Spatial expression of p-RIP3 and p-MLKL in periventricular tissues 3 days after IVH induction
To determine the cellular localization of activated RIP3 and MLKL 3 days after IVH induction, we used immunofluorescence to observe which types of cells expressed p-RIP3 and p-MLKL. We found that the necroptosis markers p-RIP3 and p-MLKL were mainly expressed in neurons and rarely co-localized with astrocytes or microglia after IVH modeling (Figure 3A and B, respectively).
Nec-1 reduced the expression of necroptosis markers in periventricular tissues on day 3 after IVH induction
We found that RIP1 expression increased after IVH (P < 0.01, vs. sham group), and the expression level of RIP1 in the IVH + Nec-1 group was lower than that in the IVH group (P < 0.01; Figure 4A and B). Moreover, we used immunofluorescent staining and qRT-PCR to determine the effect of Nec-1 on necroptosis after IVH. The fluorescence intensity for p-RIP3 and p-MLKL and the mRNA expression of Rip3 and Mlkl were upregulated in the IVH group (P < 0.05 vs. sham group), but the addition of Nec-1 attenuated these changes (P < 0.05 or P < 0.01, vs. IVH group; Figure 4C–H).
Nec-1 did not significantly alleviate periventricular injury 3 days after IVH induction
The number of PI-positive cells in the periventricular tissue from mice in the IVH group increased compared with that in the sham group (P < 0.01). Pretreatment with Nec-1 reduced the number of PI-positive cells compared with that in the IVH only group (P < 0.05; Figure 5A and B). The HE staining results showed ependymal wall disruption and cell denudation in the tissue from the IVH group, and there were almost no intact ependymal cilia by general observation. Nec-1 treatment did not significantly alleviate periventricular injury or damage to ependymal cilia induced by IVH (Figure 5C).

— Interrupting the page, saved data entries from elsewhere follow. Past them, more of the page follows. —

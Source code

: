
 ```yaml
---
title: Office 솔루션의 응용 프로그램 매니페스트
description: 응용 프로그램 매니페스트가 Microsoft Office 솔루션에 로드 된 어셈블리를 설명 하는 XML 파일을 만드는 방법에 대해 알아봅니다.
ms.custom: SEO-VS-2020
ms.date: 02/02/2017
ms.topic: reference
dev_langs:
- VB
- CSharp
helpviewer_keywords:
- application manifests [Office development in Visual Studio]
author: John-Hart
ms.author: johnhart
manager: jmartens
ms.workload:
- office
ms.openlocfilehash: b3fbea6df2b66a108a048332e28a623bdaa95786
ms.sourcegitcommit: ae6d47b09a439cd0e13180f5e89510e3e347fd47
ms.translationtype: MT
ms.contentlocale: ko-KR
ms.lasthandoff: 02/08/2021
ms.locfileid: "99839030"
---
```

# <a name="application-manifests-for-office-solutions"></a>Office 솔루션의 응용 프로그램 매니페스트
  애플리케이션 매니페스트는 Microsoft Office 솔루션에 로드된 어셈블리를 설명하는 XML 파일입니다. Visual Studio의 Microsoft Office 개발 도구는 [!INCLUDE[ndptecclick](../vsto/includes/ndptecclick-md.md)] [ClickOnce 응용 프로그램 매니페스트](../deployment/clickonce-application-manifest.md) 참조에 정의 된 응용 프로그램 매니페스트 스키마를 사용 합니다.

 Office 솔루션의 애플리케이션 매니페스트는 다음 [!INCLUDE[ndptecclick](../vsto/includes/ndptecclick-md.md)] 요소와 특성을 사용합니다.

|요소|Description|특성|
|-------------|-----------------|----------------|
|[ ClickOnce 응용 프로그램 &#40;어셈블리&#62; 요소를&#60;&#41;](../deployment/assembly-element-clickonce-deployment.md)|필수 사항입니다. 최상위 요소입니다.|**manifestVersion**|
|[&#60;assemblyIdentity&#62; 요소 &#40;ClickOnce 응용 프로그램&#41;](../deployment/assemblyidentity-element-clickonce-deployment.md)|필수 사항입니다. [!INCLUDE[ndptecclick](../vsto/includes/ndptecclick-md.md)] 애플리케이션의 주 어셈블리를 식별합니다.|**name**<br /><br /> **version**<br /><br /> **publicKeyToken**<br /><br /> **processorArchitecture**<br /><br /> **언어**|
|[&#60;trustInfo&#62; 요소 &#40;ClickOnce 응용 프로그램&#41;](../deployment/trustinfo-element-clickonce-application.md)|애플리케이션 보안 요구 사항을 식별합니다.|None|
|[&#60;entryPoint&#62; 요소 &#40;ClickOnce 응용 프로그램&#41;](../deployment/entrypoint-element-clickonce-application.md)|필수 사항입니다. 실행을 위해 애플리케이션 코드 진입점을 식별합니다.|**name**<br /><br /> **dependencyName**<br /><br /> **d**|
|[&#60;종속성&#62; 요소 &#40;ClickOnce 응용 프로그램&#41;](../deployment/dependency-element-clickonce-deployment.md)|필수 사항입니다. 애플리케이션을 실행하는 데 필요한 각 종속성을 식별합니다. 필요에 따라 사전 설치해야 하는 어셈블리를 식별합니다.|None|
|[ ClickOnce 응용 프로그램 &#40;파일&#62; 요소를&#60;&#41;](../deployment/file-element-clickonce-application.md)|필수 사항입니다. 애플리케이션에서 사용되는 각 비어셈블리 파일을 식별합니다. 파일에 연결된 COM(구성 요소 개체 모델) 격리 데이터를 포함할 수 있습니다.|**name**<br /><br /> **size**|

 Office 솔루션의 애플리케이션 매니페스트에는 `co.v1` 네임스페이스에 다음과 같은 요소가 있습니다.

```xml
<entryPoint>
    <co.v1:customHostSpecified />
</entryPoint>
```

Nec-1 decreased microglial activation and expression of inflammatory factors in the tissue surrounding the lateral ventricle 3 days after IVH
Changes in microglia levels were observed with immunofluorescent staining. The numbers of Iba1-positive cells were increased in the area of the lateral ventricles after IVH induction compared with that in the sham group. Moreover, fewer Iba1-positive cells were noted around the lateral ventricle in the IVH + Nec-1 group than that in the IVH group (P < 0.01; Figure 6A and B). In addition, we selected IL-1β, IL-6, and TNF-α as markers to assess the effect of Nec-1 on inflammatory factors after IVH. Immunofluorescent staining of IL-6 was performed to determine whether Nec-1 demonstrated an anti-neuroinflammatory effect after IVH. While the relative fluorescent intensity of IL-6 was increased after IVH induction, Nec-1 treatment partially reversed this effect (P < 0.01, vs. IVH group; Figure 6C and D). Western blots showed that the expression of the three inflammatory factors was increased in the IVH group compared with that in the sham group (P < 0.01), and Nec-1 treatment attenuated the expression of these inflammatory markers (P < 0.05, vs. IVH group; Figure 6E–H).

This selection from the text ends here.